#### WORK TO BE COMPLETED
Output the records exactly. Include every line.

****

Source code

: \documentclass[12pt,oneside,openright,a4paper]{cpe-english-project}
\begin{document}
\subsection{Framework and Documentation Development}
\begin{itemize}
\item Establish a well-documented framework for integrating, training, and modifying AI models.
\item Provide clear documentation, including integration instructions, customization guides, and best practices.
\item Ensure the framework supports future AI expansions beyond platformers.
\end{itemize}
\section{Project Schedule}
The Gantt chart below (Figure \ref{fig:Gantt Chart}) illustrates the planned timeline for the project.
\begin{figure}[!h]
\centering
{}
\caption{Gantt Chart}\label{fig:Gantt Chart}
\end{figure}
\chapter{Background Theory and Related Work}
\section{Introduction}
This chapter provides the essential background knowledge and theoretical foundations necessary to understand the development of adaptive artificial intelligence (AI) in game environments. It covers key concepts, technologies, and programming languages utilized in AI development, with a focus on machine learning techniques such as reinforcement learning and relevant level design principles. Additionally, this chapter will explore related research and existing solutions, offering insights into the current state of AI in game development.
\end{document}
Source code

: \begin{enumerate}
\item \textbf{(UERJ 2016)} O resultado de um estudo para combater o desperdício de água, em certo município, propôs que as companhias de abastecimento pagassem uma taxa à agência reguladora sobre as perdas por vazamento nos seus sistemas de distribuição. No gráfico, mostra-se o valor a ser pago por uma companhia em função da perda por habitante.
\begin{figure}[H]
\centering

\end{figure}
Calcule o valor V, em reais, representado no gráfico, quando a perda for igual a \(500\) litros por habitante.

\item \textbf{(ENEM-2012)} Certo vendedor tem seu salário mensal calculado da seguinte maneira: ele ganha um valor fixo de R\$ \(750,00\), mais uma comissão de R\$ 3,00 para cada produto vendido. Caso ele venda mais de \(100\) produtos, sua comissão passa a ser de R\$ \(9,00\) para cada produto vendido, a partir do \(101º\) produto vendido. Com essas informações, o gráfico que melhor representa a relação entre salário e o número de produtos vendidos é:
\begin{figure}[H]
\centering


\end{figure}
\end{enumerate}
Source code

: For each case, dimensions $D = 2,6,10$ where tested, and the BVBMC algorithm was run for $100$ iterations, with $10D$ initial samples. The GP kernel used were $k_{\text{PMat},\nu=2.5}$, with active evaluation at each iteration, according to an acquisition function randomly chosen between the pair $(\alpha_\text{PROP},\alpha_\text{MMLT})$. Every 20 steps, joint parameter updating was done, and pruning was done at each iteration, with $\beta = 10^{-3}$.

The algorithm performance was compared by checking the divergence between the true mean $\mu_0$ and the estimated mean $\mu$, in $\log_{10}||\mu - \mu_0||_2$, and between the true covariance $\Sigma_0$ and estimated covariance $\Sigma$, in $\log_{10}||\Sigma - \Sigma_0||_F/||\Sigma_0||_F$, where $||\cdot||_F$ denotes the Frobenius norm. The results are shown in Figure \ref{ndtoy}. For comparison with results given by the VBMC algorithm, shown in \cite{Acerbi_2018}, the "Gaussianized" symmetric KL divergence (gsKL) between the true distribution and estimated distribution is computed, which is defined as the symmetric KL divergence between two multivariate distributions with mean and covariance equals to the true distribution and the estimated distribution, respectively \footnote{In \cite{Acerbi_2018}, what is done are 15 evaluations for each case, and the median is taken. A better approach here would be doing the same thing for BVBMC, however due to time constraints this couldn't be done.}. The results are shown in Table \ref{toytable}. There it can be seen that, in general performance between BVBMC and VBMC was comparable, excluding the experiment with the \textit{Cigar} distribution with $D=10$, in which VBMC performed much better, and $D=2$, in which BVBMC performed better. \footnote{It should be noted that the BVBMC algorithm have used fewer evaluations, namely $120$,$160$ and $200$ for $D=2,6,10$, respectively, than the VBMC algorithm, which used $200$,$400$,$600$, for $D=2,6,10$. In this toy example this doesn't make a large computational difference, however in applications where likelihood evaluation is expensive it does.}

****

#### EXERCISE OUTPUT
Source code

: \documentclass[12pt,oneside,openright,a4paper]{cpe-english-project}
\begin{document}
\subsection{Framework and Documentation Development}
\begin{itemize}
\item Establish a well-documented framework for integrating, training, and modifying AI models.
\item Provide clear documentation, including integration instructions, customization guides, and best practices.
\item Ensure the framework supports future AI expansions beyond platformers.
\end{itemize}
\section{Project Schedule}
The Gantt chart below (Figure \ref{fig:Gantt Chart}) illustrates the planned timeline for the project.
\begin{figure}[!h]
\centering
{}
\caption{Gantt Chart}\label{fig:Gantt Chart}
\end{figure}
\chapter{Background Theory and Related Work}
\section{Introduction}
This chapter provides the essential background knowledge and theoretical foundations necessary to understand the development of adaptive artificial intelligence (AI) in game environments. It covers key concepts, technologies, and programming languages utilized in AI development, with a focus on machine learning techniques such as reinforcement learning and relevant level design principles. Additionally, this chapter will explore related research and existing solutions, offering insights into the current state of AI in game development.
\end{document}
Source code

: \begin{enumerate}
\item \textbf{(UERJ 2016)} O resultado de um estudo para combater o desperdício de água, em certo município, propôs que as companhias de abastecimento pagassem uma taxa à agência reguladora sobre as perdas por vazamento nos seus sistemas de distribuição. No gráfico, mostra-se o valor a ser pago por uma companhia em função da perda por habitante.
\begin{figure}[H]
\centering

\end{figure}
Calcule o valor V, em reais, representado no gráfico, quando a perda for igual a \(500\) litros por habitante.

\item \textbf{(ENEM-2012)} Certo vendedor tem seu salário mensal calculado da seguinte maneira: ele ganha um valor fixo de R\$ \(750,00\), mais uma comissão de R\$ 3,00 para cada produto vendido. Caso ele venda mais de \(100\) produtos, sua comissão passa a ser de R\$ \(9,00\) para cada produto vendido, a partir do \(101º\) produto vendido. Com essas informações, o gráfico que melhor representa a relação entre salário e o número de produtos vendidos é:
\begin{figure}[H]
\centering


\end{figure}
\end{enumerate}
Source code

: For each case, dimensions $D = 2,6,10$ where tested, and the BVBMC algorithm was run for $100$ iterations, with $10D$ initial samples. The GP kernel used were $k_{\text{PMat},\nu=2.5}$, with active evaluation at each iteration, according to an acquisition function randomly chosen between the pair $(\alpha_\text{PROP},\alpha_\text{MMLT})$. Every 20 steps, joint parameter updating was done, and pruning was done at each iteration, with $\beta = 10^{-3}$.

The algorithm performance was compared by checking the divergence between the true mean $\mu_0$ and the estimated mean $\mu$, in $\log_{10}||\mu - \mu_0||_2$, and between the true covariance $\Sigma_0$ and estimated covariance $\Sigma$, in $\log_{10}||\Sigma - \Sigma_0||_F/||\Sigma_0||_F$, where $||\cdot||_F$ denotes the Frobenius norm. The results are shown in Figure \ref{ndtoy}. For comparison with results given by the VBMC algorithm, shown in \cite{Acerbi_2018}, the "Gaussianized" symmetric KL divergence (gsKL) between the true distribution and estimated distribution is computed, which is defined as the symmetric KL divergence between two multivariate distributions with mean and covariance equals to the true distribution and the estimated distribution, respectively \footnote{In \cite{Acerbi_2018}, what is done are 15 evaluations for each case, and the median is taken. A better approach here would be doing the same thing for BVBMC, however due to time constraints this couldn't be done.}. The results are shown in Table \ref{toytable}. There it can be seen that, in general performance between BVBMC and VBMC was comparable, excluding the experiment with the \textit{Cigar} distribution with $D=10$, in which VBMC performed much better, and $D=2$, in which BVBMC performed better. \footnote{It should be noted that the BVBMC algorithm have used fewer evaluations, namely $120$,$160$ and $200$ for $D=2,6,10$, respectively, than the VBMC algorithm, which used $200$,$400$,$600$, for $D=2,6,10$. In this toy example this doesn't make a large computational difference, however in applications where likelihood evaluation is expensive it does.}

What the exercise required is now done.